Gemfields has already proven their commitment to tackling both the social and environmental issues that are associated with the mining industry; they provide much needed resources to schools and medical centres, they run capacity building programmes with local farmers, and take every step to minimise the mine’s impact on the environment. Yet they are eager to do more to conserve biodiversity and plan to set-up a conservation management system for the 10,000 acres surrounding the Kagem mine. Anna Haber, head of PR and Marketing at Gemfields, said:
“Mining historically has always been small scale so companies haven’t necessarily been in a position — or had the inclination — to consider the environment, to give back to local communities, or the Earth. However, we’re in the fortunate situation to have the finances, the foresight, and the desire to create a sustainable industry.”
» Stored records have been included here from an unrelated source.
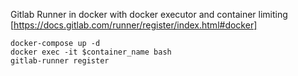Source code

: Gitlab Runner in docker with docker executor and container limiting
[https://docs.gitlab.com/runner/register/index.html#docker]

```
docker-compose up -d
docker exec -it $container_name bash
gitlab-runner register
```
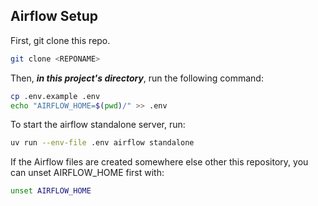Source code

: ## Airflow Setup

First, git clone this repo.

```sh
git clone <REPONAME>
```

Then, **_in this project's directory_**, run the following command:

```sh
cp .env.example .env
echo "AIRFLOW_HOME=$(pwd)/" >> .env
```

To start the airflow standalone server, run:

```sh
uv run --env-file .env airflow standalone
```

If the Airflow files are created somewhere else other this repository, you can unset AIRFLOW_HOME first with:

```sh
unset AIRFLOW_HOME
```
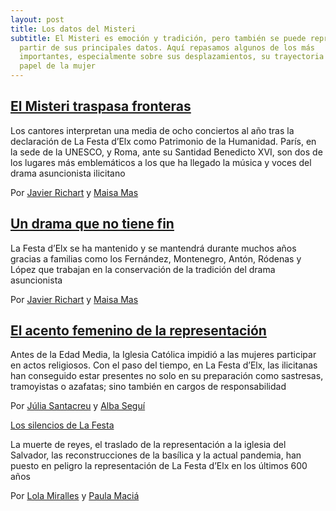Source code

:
 ```yaml
---
layout: post
title: Los datos del Misteri
subtitle: El Misteri es emoción y tradición, pero también se puede representar a
  partir de sus principales datos. Aquí repasamos algunos de los más
  importantes, especialmente sobre sus desplazamientos, su trayectoria y el
  papel de la mujer
---
```

## [El Misteri traspasa fronteras](https://localdatalab.umh.es/el-misteri-traspasa-fronteras/)

Los cantores interpretan una media de ocho conciertos al año tras la declaración de La Festa d’Elx como Patrimonio de la Humanidad. París, en la sede de la UNESCO, y Roma, ante su Santidad Benedicto XVI, son dos de los lugares más emblemáticos a los que ha llegado la música y voces del drama asuncionista ilicitano

Por [Javier Richart](https://twitter.com/javiiii_11) y [Maisa Mas](https://www.instagram.com/maisamas_/)



## [Un drama que no tiene fin](https://localdatalab.umh.es/el-misteri-que-no-tiene-fin/)

La Festa d’Elx se ha mantenido y se mantendrá durante muchos años gracias a familias como los Fernández, Montenegro, Antón, Ródenas y López que trabajan en la conservación de la tradición del drama asuncionista

Por [Javier Richart](https://twitter.com/javiiii_11) y [Maisa Mas](https://twitter.com/Maisamas_)



## [El acento femenino de la representación](https://localdatalab.umh.es/el-acento-femenino-del-misteri/)

Antes de la Edad Media, la Iglesia Católica impidió a las mujeres participar en actos religiosos. Con el paso del tiempo, en La Festa d’Elx, las ilicitanas han conseguido estar presentes no solo en su preparación como sastresas, tramoyistas o azafatas; sino también en cargos de responsabilidad

Por [Júlia Santacreu](https://www.instagram.com/juls_sm/) y [Alba Seguí](https://www.instagram.com/albiwi03/)



[Los silencios de La Festa](https://localdatalab.umh.es/los-silencios-del-misteri/)

La muerte de reyes, el traslado de la representación a la iglesia del Salvador, las reconstrucciones de la basílica y la actual pandemia, han puesto en peligro la representación de La Festa d’Elx en los últimos 600 años

Por [Lola Miralles](https://www.instagram.com/lolamirallesv/) y [Paula Maciá](https://www.instagram.com/paulamaciad/)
Gemfields funded this WLT site visit as the first stage towards fulfilling their aim of protecting and managing their part of the Miombo landscape for the benefit of wildlife. Zambia’s Miombo Woodland is one of the largest eco regions in Africa, providing habitat for a diversity of species, including the endangered African elephant and Black rhino. There are no formal records of the species living with the Kagem mine area, yet during a walk near the mine John identified many mammal tracks, including what was thought to be a Mongoose, an antelope species called Duiker, and a small cat species. John said that past hunting in the area had probably made the animals shy so sightings of them are rare, although the forest clearly still supports interesting populations. Following the trip, WLT recommended that Gemfields initiate a full biodiversity assessment of the mining area and look towards a long term programme with WLT, hopefully resulting in the establishment of a new nature reserve in the 10,000 acre area. This initiative to regenerate Gemfield’s land will create a natural haven for wildlife and secure the area’s long-term protection. WLT and Gemfields aim to collaborate with local experts on the project, who will complete a biodiversity survey of the area and make recommendations for its future management. This will utilise the knowledge and expertise found within local Zambian institutions, a key aspect of WLT’s overall mission of developing partnerships with local organisations to engage support and commitment among the people who live in project areas. John said:
“Seeing the mining operation first hand was a fascinating insight, and I am convinced that working with Gemfields will lead to significant progress in conserving Zambia’s wildlife. This was reinforced by very productive meetings with the Minister of Mines, and many other senior Zambia officials.”